Construir simulação bootstrap usando o Rcpp e comparar velocidade com a versao em R
# Função do R
ic_bootR <- function(R,nx,nboot,Rboot,make.graph = TRUE){
Io = Ib = numeric(R)
for(i in 1:R){
# -------- Amostra original -------- #
xo <- rnorm(nx)# xo eh o x original
icxo <- c(mean(xo) -1.96/sqrt(nx),mean(xo) + 1.96/sqrt(nx))
Io[i] <- ifelse(0>=icxo[1]&0<=icxo[2],1,0)
# ------------ BootStrap ----------- #
xb <- numeric(Rboot)
for(j in 1:Rboot){
xb[j] <- mean(sample(xo,size = nboot,replace = TRUE))
}
icxb <- quantile(xb,probs = c(0.025,0.975))
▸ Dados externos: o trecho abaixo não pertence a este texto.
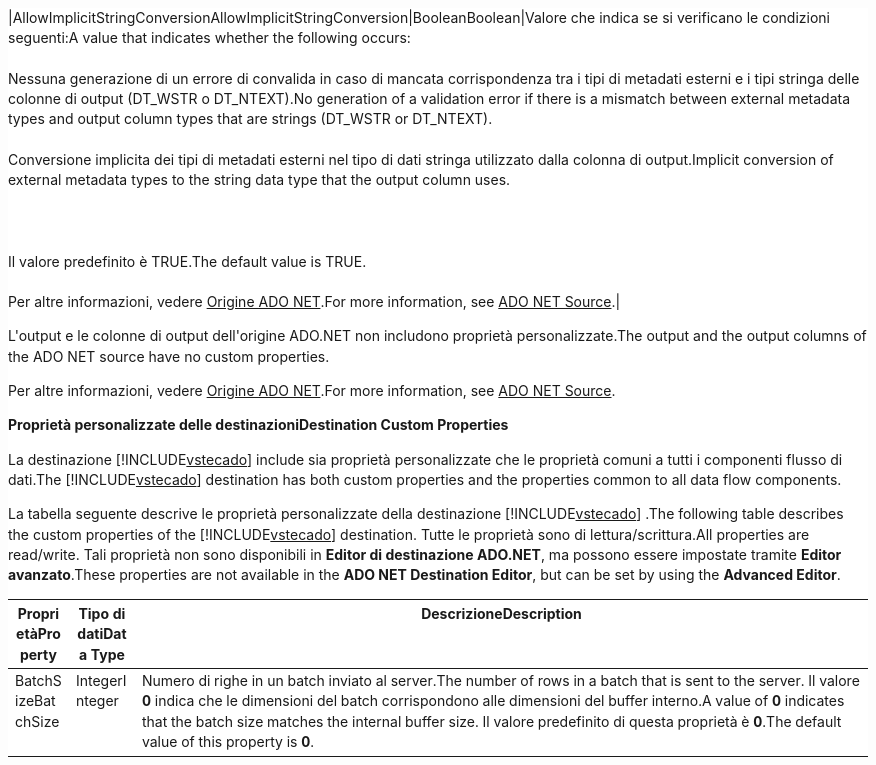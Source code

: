 |<span data-ttu-id="330e5-118">AllowImplicitStringConversion</span><span class="sxs-lookup"><span data-stu-id="330e5-118">AllowImplicitStringConversion</span></span>|<span data-ttu-id="330e5-119">Boolean</span><span class="sxs-lookup"><span data-stu-id="330e5-119">Boolean</span></span>|<span data-ttu-id="330e5-120">Valore che indica se si verificano le condizioni seguenti:</span><span class="sxs-lookup"><span data-stu-id="330e5-120">A value that indicates whether the following occurs:</span></span><br /><br /> <span data-ttu-id="330e5-121">Nessuna generazione di un errore di convalida in caso di mancata corrispondenza tra i tipi di metadati esterni e i tipi stringa delle colonne di output (DT_WSTR o DT_NTEXT).</span><span class="sxs-lookup"><span data-stu-id="330e5-121">No generation of a validation error if there is a mismatch between external metadata types and output column types that are strings (DT_WSTR or DT_NTEXT).</span></span><br /><br /> <span data-ttu-id="330e5-122">Conversione implicita dei tipi di metadati esterni nel tipo di dati stringa utilizzato dalla colonna di output.</span><span class="sxs-lookup"><span data-stu-id="330e5-122">Implicit conversion of external metadata types to the string data type that the output column uses.</span></span><br /><br /> <br /><br /> <span data-ttu-id="330e5-123">Il valore predefinito è TRUE.</span><span class="sxs-lookup"><span data-stu-id="330e5-123">The default value is TRUE.</span></span><br /><br /> <span data-ttu-id="330e5-124">Per altre informazioni, vedere [Origine ADO NET](ado-net-source.md).</span><span class="sxs-lookup"><span data-stu-id="330e5-124">For more information, see [ADO NET Source](ado-net-source.md).</span></span>|  
  
 <span data-ttu-id="330e5-125">L'output e le colonne di output dell'origine ADO.NET non includono proprietà personalizzate.</span><span class="sxs-lookup"><span data-stu-id="330e5-125">The output and the output columns of the ADO NET source have no custom properties.</span></span>  
  
 <span data-ttu-id="330e5-126">Per altre informazioni, vedere [Origine ADO NET](ado-net-source.md).</span><span class="sxs-lookup"><span data-stu-id="330e5-126">For more information, see [ADO NET Source](ado-net-source.md).</span></span>  
  
 <span data-ttu-id="330e5-127">**Proprietà personalizzate delle destinazioni**</span><span class="sxs-lookup"><span data-stu-id="330e5-127">**Destination Custom Properties**</span></span>  
  
 <span data-ttu-id="330e5-128">La destinazione [!INCLUDE[vstecado](../../includes/vstecado-md.md)] include sia proprietà personalizzate che le proprietà comuni a tutti i componenti flusso di dati.</span><span class="sxs-lookup"><span data-stu-id="330e5-128">The [!INCLUDE[vstecado](../../includes/vstecado-md.md)] destination has both custom properties and the properties common to all data flow components.</span></span>  
  
 <span data-ttu-id="330e5-129">La tabella seguente descrive le proprietà personalizzate della destinazione [!INCLUDE[vstecado](../../includes/vstecado-md.md)] .</span><span class="sxs-lookup"><span data-stu-id="330e5-129">The following table describes the custom properties of the [!INCLUDE[vstecado](../../includes/vstecado-md.md)] destination.</span></span> <span data-ttu-id="330e5-130">Tutte le proprietà sono di lettura/scrittura.</span><span class="sxs-lookup"><span data-stu-id="330e5-130">All properties are read/write.</span></span> <span data-ttu-id="330e5-131">Tali proprietà non sono disponibili in **Editor di destinazione ADO.NET**, ma possono essere impostate tramite **Editor avanzato**.</span><span class="sxs-lookup"><span data-stu-id="330e5-131">These properties are not available in the **ADO NET Destination Editor**, but can be set by using the **Advanced Editor**.</span></span>  
  
|<span data-ttu-id="330e5-132">Proprietà</span><span class="sxs-lookup"><span data-stu-id="330e5-132">Property</span></span>|<span data-ttu-id="330e5-133">Tipo di dati</span><span class="sxs-lookup"><span data-stu-id="330e5-133">Data Type</span></span>|<span data-ttu-id="330e5-134">Descrizione</span><span class="sxs-lookup"><span data-stu-id="330e5-134">Description</span></span>|  
|--------------|---------------|-----------------|  
|<span data-ttu-id="330e5-135">BatchSize</span><span class="sxs-lookup"><span data-stu-id="330e5-135">BatchSize</span></span>|<span data-ttu-id="330e5-136">Integer</span><span class="sxs-lookup"><span data-stu-id="330e5-136">Integer</span></span>|<span data-ttu-id="330e5-137">Numero di righe in un batch inviato al server.</span><span class="sxs-lookup"><span data-stu-id="330e5-137">The number of rows in a batch that is sent to the server.</span></span> <span data-ttu-id="330e5-138">Il valore **0** indica che le dimensioni del batch corrispondono alle dimensioni del buffer interno.</span><span class="sxs-lookup"><span data-stu-id="330e5-138">A value of **0** indicates that the batch size matches the internal buffer size.</span></span> <span data-ttu-id="330e5-139">Il valore predefinito di questa proprietà è **0**.</span><span class="sxs-lookup"><span data-stu-id="330e5-139">The default value of this property is **0**.</span></span>|  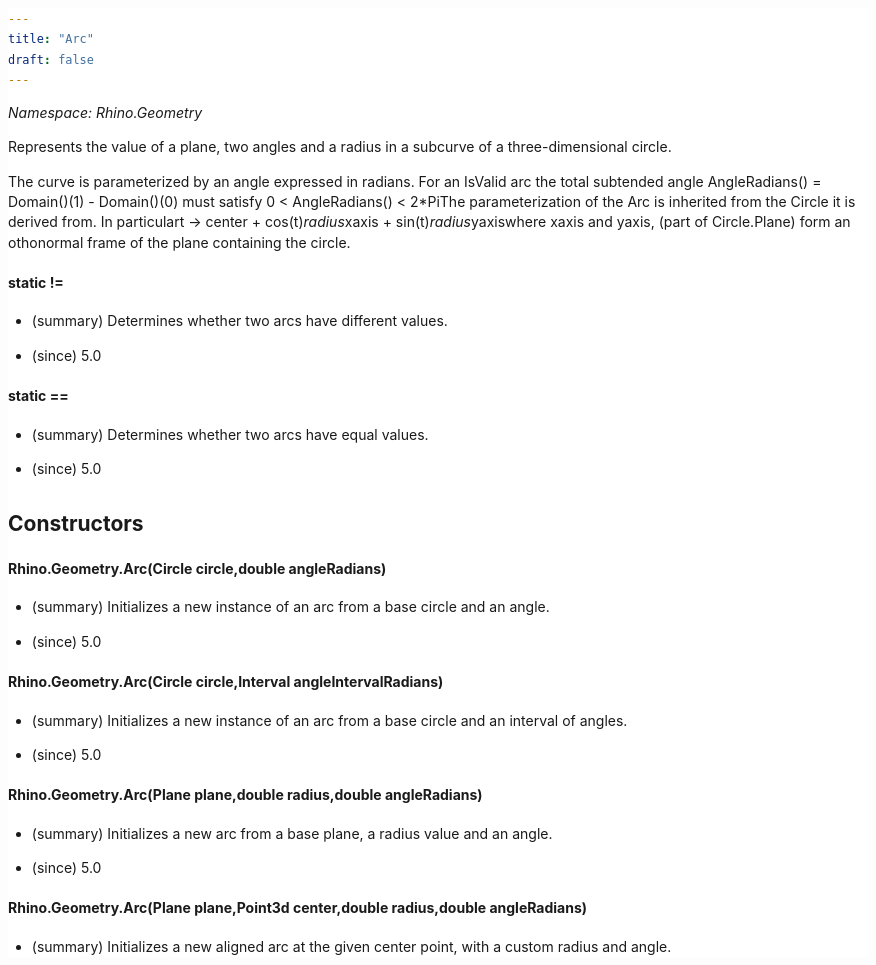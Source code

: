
 ```yaml
---
title: "Arc"
draft: false
---
```


*Namespace: Rhino.Geometry*

   Represents the value of a plane, two angles and a radius in
   a subcurve of a three-dimensional circle.
   
   The curve is parameterized by an angle expressed in radians. For an IsValid arc
   the total subtended angle AngleRadians() = Domain()(1) - Domain()(0) must satisfy
   0 < AngleRadians() < 2*PiThe parameterization of the Arc is inherited from the Circle it is derived from.
   In particulart -> center + cos(t)*radius*xaxis + sin(t)*radius*yaxiswhere xaxis and yaxis, (part of Circle.Plane) form an othonormal frame of the plane
   containing the circle.
#### static !=
- (summary) 
     Determines whether two arcs have different values.
     
- (since) 5.0
#### static ==
- (summary) 
     Determines whether two arcs have equal values.
     
- (since) 5.0
## Constructors
#### Rhino.Geometry.Arc(Circle circle,double angleRadians)
- (summary) 
     Initializes a new instance of an arc from a base circle and an angle.
     
- (since) 5.0
#### Rhino.Geometry.Arc(Circle circle,Interval angleIntervalRadians)
- (summary) 
     Initializes a new instance of an arc from a base circle and an interval of angles.
     
- (since) 5.0
#### Rhino.Geometry.Arc(Plane plane,double radius,double angleRadians)
- (summary) 
     Initializes a new arc from a base plane, a radius value and an angle.
     
- (since) 5.0
#### Rhino.Geometry.Arc(Plane plane,Point3d center,double radius,double angleRadians)
- (summary) 
     Initializes a new aligned arc at the given center point, with a custom radius and angle.
     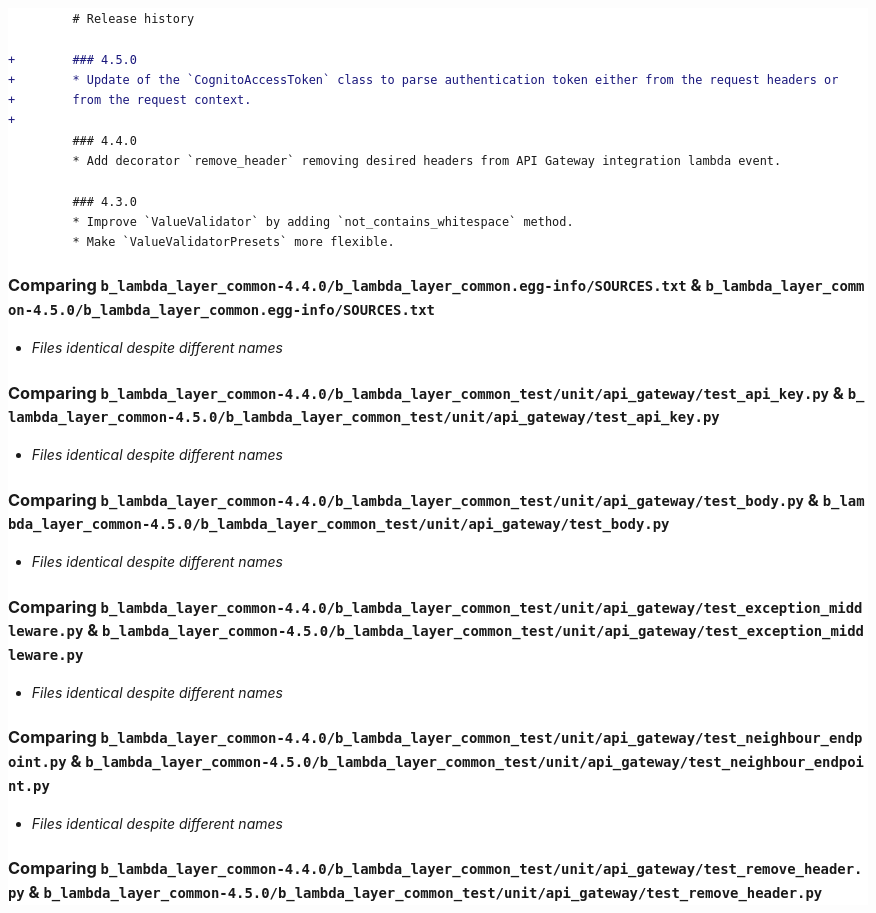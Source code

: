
 ```diff
         # Release history
         
+        ### 4.5.0
+        * Update of the `CognitoAccessToken` class to parse authentication token either from the request headers or 
+        from the request context.
+        
         ### 4.4.0
         * Add decorator `remove_header` removing desired headers from API Gateway integration lambda event.
         
         ### 4.3.0
         * Improve `ValueValidator` by adding `not_contains_whitespace` method.
         * Make `ValueValidatorPresets` more flexible.
```

### Comparing `b_lambda_layer_common-4.4.0/b_lambda_layer_common.egg-info/SOURCES.txt` & `b_lambda_layer_common-4.5.0/b_lambda_layer_common.egg-info/SOURCES.txt`

 * *Files identical despite different names*

### Comparing `b_lambda_layer_common-4.4.0/b_lambda_layer_common_test/unit/api_gateway/test_api_key.py` & `b_lambda_layer_common-4.5.0/b_lambda_layer_common_test/unit/api_gateway/test_api_key.py`

 * *Files identical despite different names*

### Comparing `b_lambda_layer_common-4.4.0/b_lambda_layer_common_test/unit/api_gateway/test_body.py` & `b_lambda_layer_common-4.5.0/b_lambda_layer_common_test/unit/api_gateway/test_body.py`

 * *Files identical despite different names*

### Comparing `b_lambda_layer_common-4.4.0/b_lambda_layer_common_test/unit/api_gateway/test_exception_middleware.py` & `b_lambda_layer_common-4.5.0/b_lambda_layer_common_test/unit/api_gateway/test_exception_middleware.py`

 * *Files identical despite different names*

### Comparing `b_lambda_layer_common-4.4.0/b_lambda_layer_common_test/unit/api_gateway/test_neighbour_endpoint.py` & `b_lambda_layer_common-4.5.0/b_lambda_layer_common_test/unit/api_gateway/test_neighbour_endpoint.py`

 * *Files identical despite different names*

### Comparing `b_lambda_layer_common-4.4.0/b_lambda_layer_common_test/unit/api_gateway/test_remove_header.py` & `b_lambda_layer_common-4.5.0/b_lambda_layer_common_test/unit/api_gateway/test_remove_header.py`
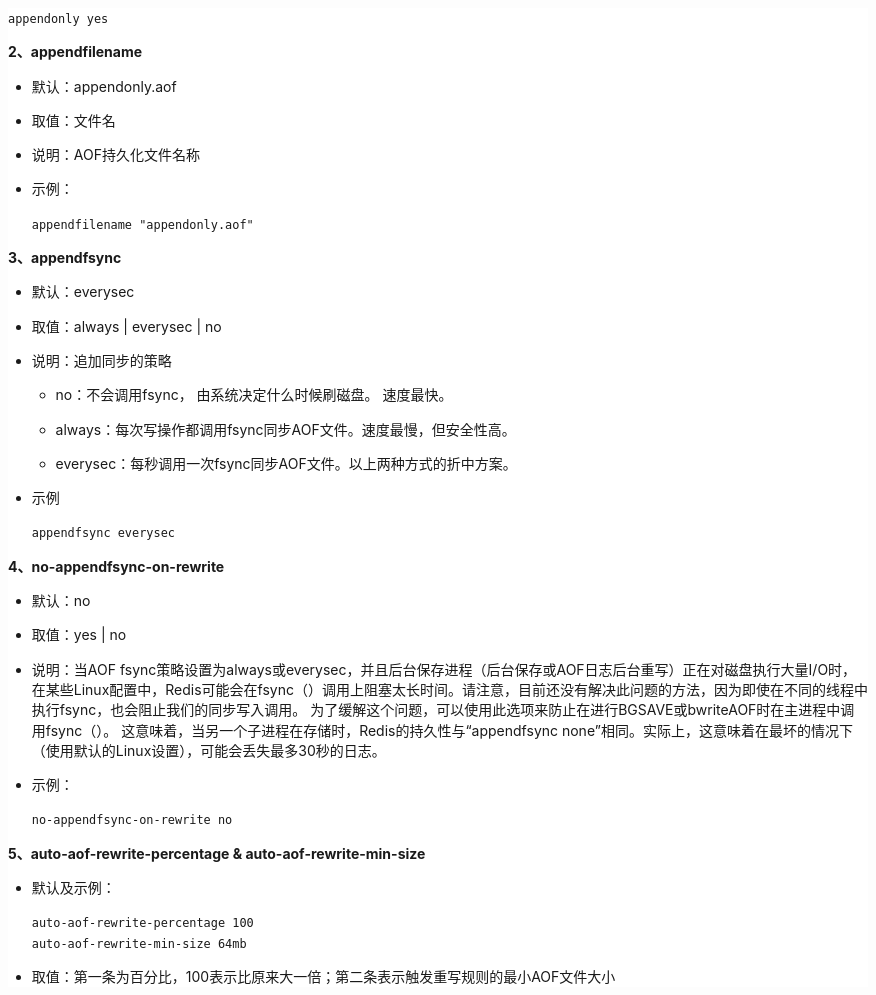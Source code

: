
   ```text
  appendonly yes
  ```

**2、appendfilename**

- 默认：appendonly.aof

- 取值：文件名

- 说明：AOF持久化文件名称

- 示例：

  ```text
  appendfilename "appendonly.aof"
  ```

**3、appendfsync**

- 默认：everysec

- 取值：always | everysec | no

- 说明：追加同步的策略

  - no：不会调用fsync， 由系统决定什么时候刷磁盘。 速度最快。

  - always：每次写操作都调用fsync同步AOF文件。速度最慢，但安全性高。
  - everysec：每秒调用一次fsync同步AOF文件。以上两种方式的折中方案。

- 示例

  ```text
  appendfsync everysec
  ```

**4、no-appendfsync-on-rewrite**

- 默认：no

- 取值：yes | no

- 说明：当AOF fsync策略设置为always或everysec，并且后台保存进程（后台保存或AOF日志后台重写）正在对磁盘执行大量I/O时，在某些Linux配置中，Redis可能会在fsync（）调用上阻塞太长时间。请注意，目前还没有解决此问题的方法，因为即使在不同的线程中执行fsync，也会阻止我们的同步写入调用。
  为了缓解这个问题，可以使用此选项来防止在进行BGSAVE或bwriteAOF时在主进程中调用fsync（）。
  这意味着，当另一个子进程在存储时，Redis的持久性与“appendfsync none”相同。实际上，这意味着在最坏的情况下（使用默认的Linux设置），可能会丢失最多30秒的日志。

- 示例：

  ```text
  no-appendfsync-on-rewrite no
  ```

**5、auto-aof-rewrite-percentage & auto-aof-rewrite-min-size**

- 默认及示例：

  ```text
  auto-aof-rewrite-percentage 100
  auto-aof-rewrite-min-size 64mb
  ```

- 取值：第一条为百分比，100表示比原来大一倍；第二条表示触发重写规则的最小AOF文件大小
Ib[i] <- ifelse(0>=icxb[1]&0<=icxb[2],1,0)
}
if(make.graph==TRUE){
plot(c(1:R),cumsum(Ib)/c(1:R),
type = "l",
xlab = "Nº de réplicas",
ylab = "Nível de confiança",col = "blue",
ylim = c(0,1),
main = paste("Simulação para uma amostra de tamanho",nx,
"com ",R,"réplicas de monte carlo e",
"\n","utilizando um bootstrap de tamanho",nboot,
"e ",Rboot,"réplicas."))
points(c(1:R),cumsum(Io)/c(1:R),type = "l")
abline(h = 0.95,lty = 2)
legend("bottomright",legend = c("Bootstrap",
"Amostra Aleátoria",
"Nível de conf. = 95%"),
col = c("blue","black","black"),lty = c(1,1,2))
}
return(data.frame(original = Io,bootstrap = Ib))
}
#// Funcao em C++
#include <RcppArmadillo.h>
#using namespace Rcpp;
#// [[Rcpp::depends(RcppArmadillo)]]
#// Calculo dos quantis
#// [[Rcpp::export]]
#double quantileC(NumericVector x,double q){
#NumericVector y = clone(x);
#std::sort(y.begin(),y.end());
#return y[x.size()*(q - 0.000000001)];
#}
#// [[Rcpp::export]]
#DataFrame IcBootstrap(int R,int nx,int nboot,int Rboot){
#NumericVector Io(R);
#NumericVector Ib(Rboot);
#NumericVector xb(Rboot);
#double icxo1, icxo2;
#double icxb1, icxb2;
#for(int i=0;i<R;i++){
#// -------- Amostra original --------- //
#NumericVector xo = rnorm(nx); // xo eh o x original
#icxo1 = mean(xo) - (1.96/std::sqrt(nx));
#icxo2 = mean(xo) + (1.96/std::sqrt(nx));
#if((0>=icxo1)&(0<=icxo2)){
#Io(i) = 1;
#}
#else{
#Io(i) = 0;
#}
#// -------- Bootstrap -------- //
#for(int j = 0;j<Rboot;j++){
#xb(j) = mean(sample(xo,nboot,TRUE));
#icxb1 = quantileC(xb,0.025);
#icxb2 = quantileC(xb,0.975);
#if((0>=icxb1)&(0<=icxb2)){
#Ib(i) = 1;
#}
#else{
#Ib(i) = 0;
#}
#}
#}
#return DataFrame::create(Named("Io") = Io,
#Named("Ib") = Ib);
#}
# Funcao em C passada para os mesmos moldes da feita em R
#ic_bootC <- function(R,nx,nboot,Rboot,make.graph = TRUE){
#boot <- IcBootstrap(R,nx,nboot,Rboot)
#Io <- boot$Io
#Ib <- boot$Ib
#if(make.graph==TRUE){
#plot(c(1:R),cumsum(Ib)/c(1:R),
#type = "l",
#xlab = "Nº de réplicas",
#ylab = "Nível de confiança",col = "blue",
#ylim = c(0,1),
#main = paste("Simulação para uma amostra de tamanho",nx,
#"com ",R,"réplicas de monte carlo e",
#"\n","utilizando um bootstrap de tamanho",nboot,
#"e ",Rboot,"réplicas."))
#points(c(1:R),cumsum(Io)/c(1:R),type = "l")
#abline(h = 0.95,lty = 2)
#legend("bottomright",legend = c("Bootstrap",
#"Amostra Aleátoria",
#"Nível de conf. = 95%"),
#col = c("blue","black","black"),lty = c(1,1,2))
#}
#return(data.frame(original = Io,bootstrap = Ib))
#}
Simulação para uma amostra de tamanho 30 com 300 réplicas de monte carlo e utilizando um bootstrap de tamanho 30 e 300 réplicas.
com_r <- ic_bootR(R = 300,nx = 30,nboot = 30,Rboot = 300)
#com_c <- ic_bootC(R = 300,nx = 30,nboot = 30,Rboot = 300)
#library(microbenchmark)
#tempo <- microbenchmark(ic_bootR(R = 300,nx = 30,nboot = 30,Rboot = 300,make.graph = F),
#ic_bootC(R = 300,nx = 30,nboot = 30,Rboot = 300,make.graph = F),
#times = 100)
#tempo
Observa-se que a função do R é mais rápida comparada com a do C++, porém a variabilidade também é maior.